What to do: Please return exactly the lines from the beginning of the listing up to and including the line with "35 & 0,3501", with no pictures.

━━━ Data provided ━━━

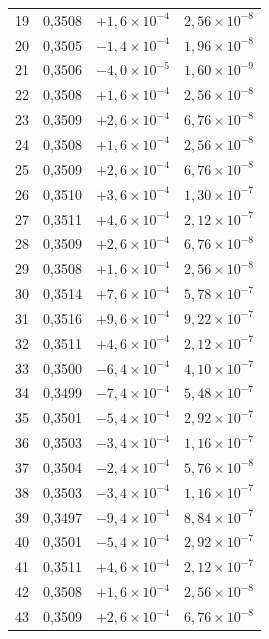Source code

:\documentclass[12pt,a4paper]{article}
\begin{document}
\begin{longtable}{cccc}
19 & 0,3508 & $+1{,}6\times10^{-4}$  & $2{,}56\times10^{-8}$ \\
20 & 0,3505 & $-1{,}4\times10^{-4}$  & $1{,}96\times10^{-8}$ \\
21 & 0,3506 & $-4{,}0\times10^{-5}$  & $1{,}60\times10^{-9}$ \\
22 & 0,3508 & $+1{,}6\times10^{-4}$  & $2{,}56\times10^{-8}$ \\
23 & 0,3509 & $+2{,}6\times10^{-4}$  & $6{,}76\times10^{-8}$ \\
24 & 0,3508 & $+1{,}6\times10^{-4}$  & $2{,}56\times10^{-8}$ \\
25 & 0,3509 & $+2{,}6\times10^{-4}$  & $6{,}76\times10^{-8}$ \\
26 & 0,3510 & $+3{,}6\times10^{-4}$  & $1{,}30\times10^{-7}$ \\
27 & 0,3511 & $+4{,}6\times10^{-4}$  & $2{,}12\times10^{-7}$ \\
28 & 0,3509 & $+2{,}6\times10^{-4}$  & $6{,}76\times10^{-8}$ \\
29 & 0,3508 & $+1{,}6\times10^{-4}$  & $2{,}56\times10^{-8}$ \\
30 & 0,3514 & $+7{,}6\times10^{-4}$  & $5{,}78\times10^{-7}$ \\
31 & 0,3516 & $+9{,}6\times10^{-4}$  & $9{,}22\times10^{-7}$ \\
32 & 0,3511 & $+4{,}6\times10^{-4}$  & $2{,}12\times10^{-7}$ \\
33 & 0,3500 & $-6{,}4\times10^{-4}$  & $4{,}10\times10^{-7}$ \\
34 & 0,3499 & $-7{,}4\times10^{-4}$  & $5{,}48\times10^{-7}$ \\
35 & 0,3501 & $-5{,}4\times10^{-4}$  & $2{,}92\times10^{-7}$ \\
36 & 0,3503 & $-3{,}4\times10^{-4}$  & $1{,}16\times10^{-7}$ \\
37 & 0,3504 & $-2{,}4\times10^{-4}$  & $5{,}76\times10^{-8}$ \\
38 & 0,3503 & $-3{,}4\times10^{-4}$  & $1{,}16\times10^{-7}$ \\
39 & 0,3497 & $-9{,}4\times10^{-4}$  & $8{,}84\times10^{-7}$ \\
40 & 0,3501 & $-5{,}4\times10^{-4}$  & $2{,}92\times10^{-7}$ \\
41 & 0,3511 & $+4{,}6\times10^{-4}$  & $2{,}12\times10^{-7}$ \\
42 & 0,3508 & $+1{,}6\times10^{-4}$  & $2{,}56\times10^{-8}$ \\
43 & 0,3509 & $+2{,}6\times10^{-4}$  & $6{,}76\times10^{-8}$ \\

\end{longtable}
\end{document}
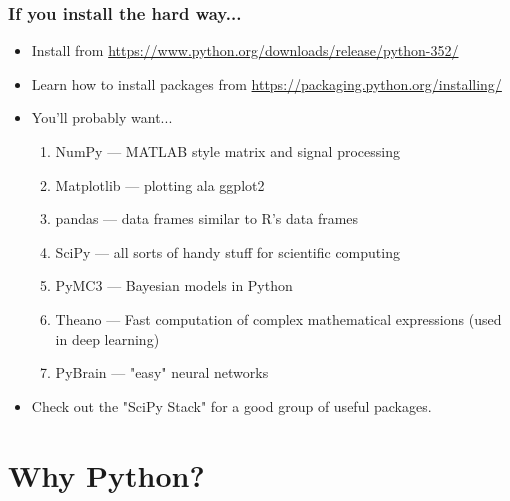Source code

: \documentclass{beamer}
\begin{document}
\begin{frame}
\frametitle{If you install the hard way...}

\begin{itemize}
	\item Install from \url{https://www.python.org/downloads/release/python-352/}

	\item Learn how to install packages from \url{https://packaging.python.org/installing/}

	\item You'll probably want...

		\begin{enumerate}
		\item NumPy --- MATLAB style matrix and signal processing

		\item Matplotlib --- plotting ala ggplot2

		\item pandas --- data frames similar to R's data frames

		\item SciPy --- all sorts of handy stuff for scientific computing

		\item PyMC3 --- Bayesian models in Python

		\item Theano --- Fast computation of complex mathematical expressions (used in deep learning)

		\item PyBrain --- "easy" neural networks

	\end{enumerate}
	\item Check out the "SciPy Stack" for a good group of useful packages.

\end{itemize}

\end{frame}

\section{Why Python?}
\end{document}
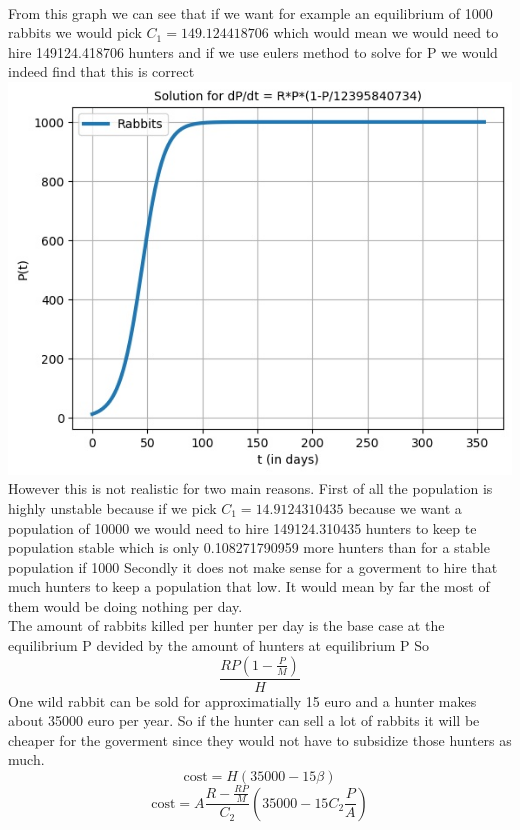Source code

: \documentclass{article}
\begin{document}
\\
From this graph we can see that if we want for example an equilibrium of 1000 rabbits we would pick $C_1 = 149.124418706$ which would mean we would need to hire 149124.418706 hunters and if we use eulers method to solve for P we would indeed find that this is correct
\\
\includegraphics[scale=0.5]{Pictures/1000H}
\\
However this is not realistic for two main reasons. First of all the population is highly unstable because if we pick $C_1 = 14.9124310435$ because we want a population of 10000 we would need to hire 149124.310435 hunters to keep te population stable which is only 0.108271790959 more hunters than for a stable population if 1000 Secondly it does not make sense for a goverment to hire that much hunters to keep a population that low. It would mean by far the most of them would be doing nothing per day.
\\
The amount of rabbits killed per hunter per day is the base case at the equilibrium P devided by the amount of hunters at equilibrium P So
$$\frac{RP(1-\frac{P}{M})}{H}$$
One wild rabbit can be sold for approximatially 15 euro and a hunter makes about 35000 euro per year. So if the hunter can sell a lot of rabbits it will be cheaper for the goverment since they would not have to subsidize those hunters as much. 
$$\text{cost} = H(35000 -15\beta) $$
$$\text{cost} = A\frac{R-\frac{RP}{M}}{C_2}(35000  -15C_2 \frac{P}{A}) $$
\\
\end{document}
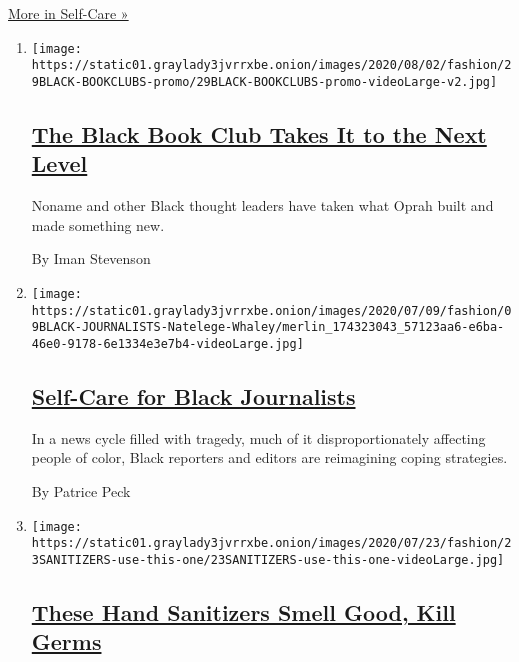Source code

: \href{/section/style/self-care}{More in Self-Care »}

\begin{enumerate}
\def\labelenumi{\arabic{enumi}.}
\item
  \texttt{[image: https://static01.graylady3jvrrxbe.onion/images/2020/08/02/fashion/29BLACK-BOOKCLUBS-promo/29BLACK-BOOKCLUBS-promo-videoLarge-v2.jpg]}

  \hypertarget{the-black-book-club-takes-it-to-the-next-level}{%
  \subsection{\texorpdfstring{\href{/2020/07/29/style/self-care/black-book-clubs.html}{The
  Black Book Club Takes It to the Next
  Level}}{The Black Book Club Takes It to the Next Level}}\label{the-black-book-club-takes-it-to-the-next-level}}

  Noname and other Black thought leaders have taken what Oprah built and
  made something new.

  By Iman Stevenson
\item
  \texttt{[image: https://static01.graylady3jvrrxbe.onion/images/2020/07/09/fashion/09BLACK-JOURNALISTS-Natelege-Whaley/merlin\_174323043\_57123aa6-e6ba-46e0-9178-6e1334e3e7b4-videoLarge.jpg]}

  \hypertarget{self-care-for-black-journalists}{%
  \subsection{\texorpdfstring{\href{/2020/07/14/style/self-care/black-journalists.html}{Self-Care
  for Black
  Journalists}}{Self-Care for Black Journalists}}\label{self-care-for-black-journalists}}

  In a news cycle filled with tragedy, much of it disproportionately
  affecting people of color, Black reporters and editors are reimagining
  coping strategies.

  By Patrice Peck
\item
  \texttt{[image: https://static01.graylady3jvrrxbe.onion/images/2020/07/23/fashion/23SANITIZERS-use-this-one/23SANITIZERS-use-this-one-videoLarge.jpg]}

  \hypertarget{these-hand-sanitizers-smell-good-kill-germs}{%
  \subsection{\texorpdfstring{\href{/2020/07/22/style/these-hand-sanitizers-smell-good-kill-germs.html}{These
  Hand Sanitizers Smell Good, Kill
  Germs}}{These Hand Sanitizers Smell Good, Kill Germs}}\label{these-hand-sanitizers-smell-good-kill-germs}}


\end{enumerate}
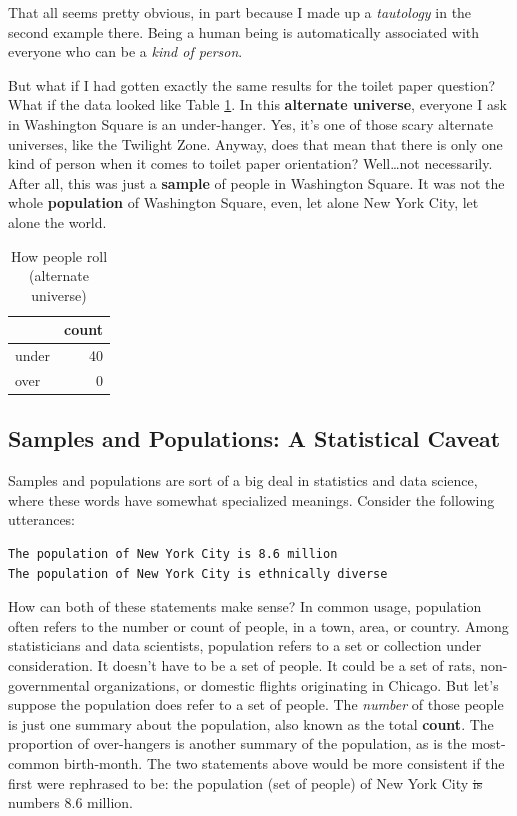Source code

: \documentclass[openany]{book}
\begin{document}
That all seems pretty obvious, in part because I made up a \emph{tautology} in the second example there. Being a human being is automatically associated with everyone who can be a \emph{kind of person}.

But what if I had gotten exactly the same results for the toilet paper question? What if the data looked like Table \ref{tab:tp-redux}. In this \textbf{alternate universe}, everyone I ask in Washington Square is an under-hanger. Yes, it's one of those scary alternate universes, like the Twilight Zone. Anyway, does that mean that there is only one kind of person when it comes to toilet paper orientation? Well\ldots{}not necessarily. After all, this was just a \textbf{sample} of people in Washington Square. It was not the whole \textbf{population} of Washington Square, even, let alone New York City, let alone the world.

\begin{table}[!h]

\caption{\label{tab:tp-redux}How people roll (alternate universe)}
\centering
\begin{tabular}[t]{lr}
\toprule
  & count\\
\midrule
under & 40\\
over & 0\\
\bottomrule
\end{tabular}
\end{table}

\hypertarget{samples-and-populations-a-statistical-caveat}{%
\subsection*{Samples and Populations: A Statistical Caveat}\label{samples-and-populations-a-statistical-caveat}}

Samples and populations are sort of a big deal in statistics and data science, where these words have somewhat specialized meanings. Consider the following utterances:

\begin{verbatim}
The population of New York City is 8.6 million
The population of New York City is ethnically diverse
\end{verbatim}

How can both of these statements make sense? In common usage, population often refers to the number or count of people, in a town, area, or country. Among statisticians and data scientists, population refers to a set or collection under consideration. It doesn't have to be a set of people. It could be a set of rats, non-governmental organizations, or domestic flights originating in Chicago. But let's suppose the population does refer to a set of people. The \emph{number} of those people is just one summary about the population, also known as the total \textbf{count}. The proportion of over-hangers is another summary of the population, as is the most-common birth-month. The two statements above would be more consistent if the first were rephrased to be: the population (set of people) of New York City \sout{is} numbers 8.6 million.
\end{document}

━━━

Task output:
Source code

:\documentclass[12pt,a4paper]{article}
\begin{document}
\begin{longtable}{cccc}
19 & 0,3508 & $+1{,}6\times10^{-4}$  & $2{,}56\times10^{-8}$ \\
20 & 0,3505 & $-1{,}4\times10^{-4}$  & $1{,}96\times10^{-8}$ \\
21 & 0,3506 & $-4{,}0\times10^{-5}$  & $1{,}60\times10^{-9}$ \\
22 & 0,3508 & $+1{,}6\times10^{-4}$  & $2{,}56\times10^{-8}$ \\
23 & 0,3509 & $+2{,}6\times10^{-4}$  & $6{,}76\times10^{-8}$ \\
24 & 0,3508 & $+1{,}6\times10^{-4}$  & $2{,}56\times10^{-8}$ \\
25 & 0,3509 & $+2{,}6\times10^{-4}$  & $6{,}76\times10^{-8}$ \\
26 & 0,3510 & $+3{,}6\times10^{-4}$  & $1{,}30\times10^{-7}$ \\
27 & 0,3511 & $+4{,}6\times10^{-4}$  & $2{,}12\times10^{-7}$ \\
28 & 0,3509 & $+2{,}6\times10^{-4}$  & $6{,}76\times10^{-8}$ \\
29 & 0,3508 & $+1{,}6\times10^{-4}$  & $2{,}56\times10^{-8}$ \\
30 & 0,3514 & $+7{,}6\times10^{-4}$  & $5{,}78\times10^{-7}$ \\
31 & 0,3516 & $+9{,}6\times10^{-4}$  & $9{,}22\times10^{-7}$ \\
32 & 0,3511 & $+4{,}6\times10^{-4}$  & $2{,}12\times10^{-7}$ \\
33 & 0,3500 & $-6{,}4\times10^{-4}$  & $4{,}10\times10^{-7}$ \\
34 & 0,3499 & $-7{,}4\times10^{-4}$  & $5{,}48\times10^{-7}$ \\
35 & 0,3501 & $-5{,}4\times10^{-4}$  & $2{,}92\times10^{-7}$ \\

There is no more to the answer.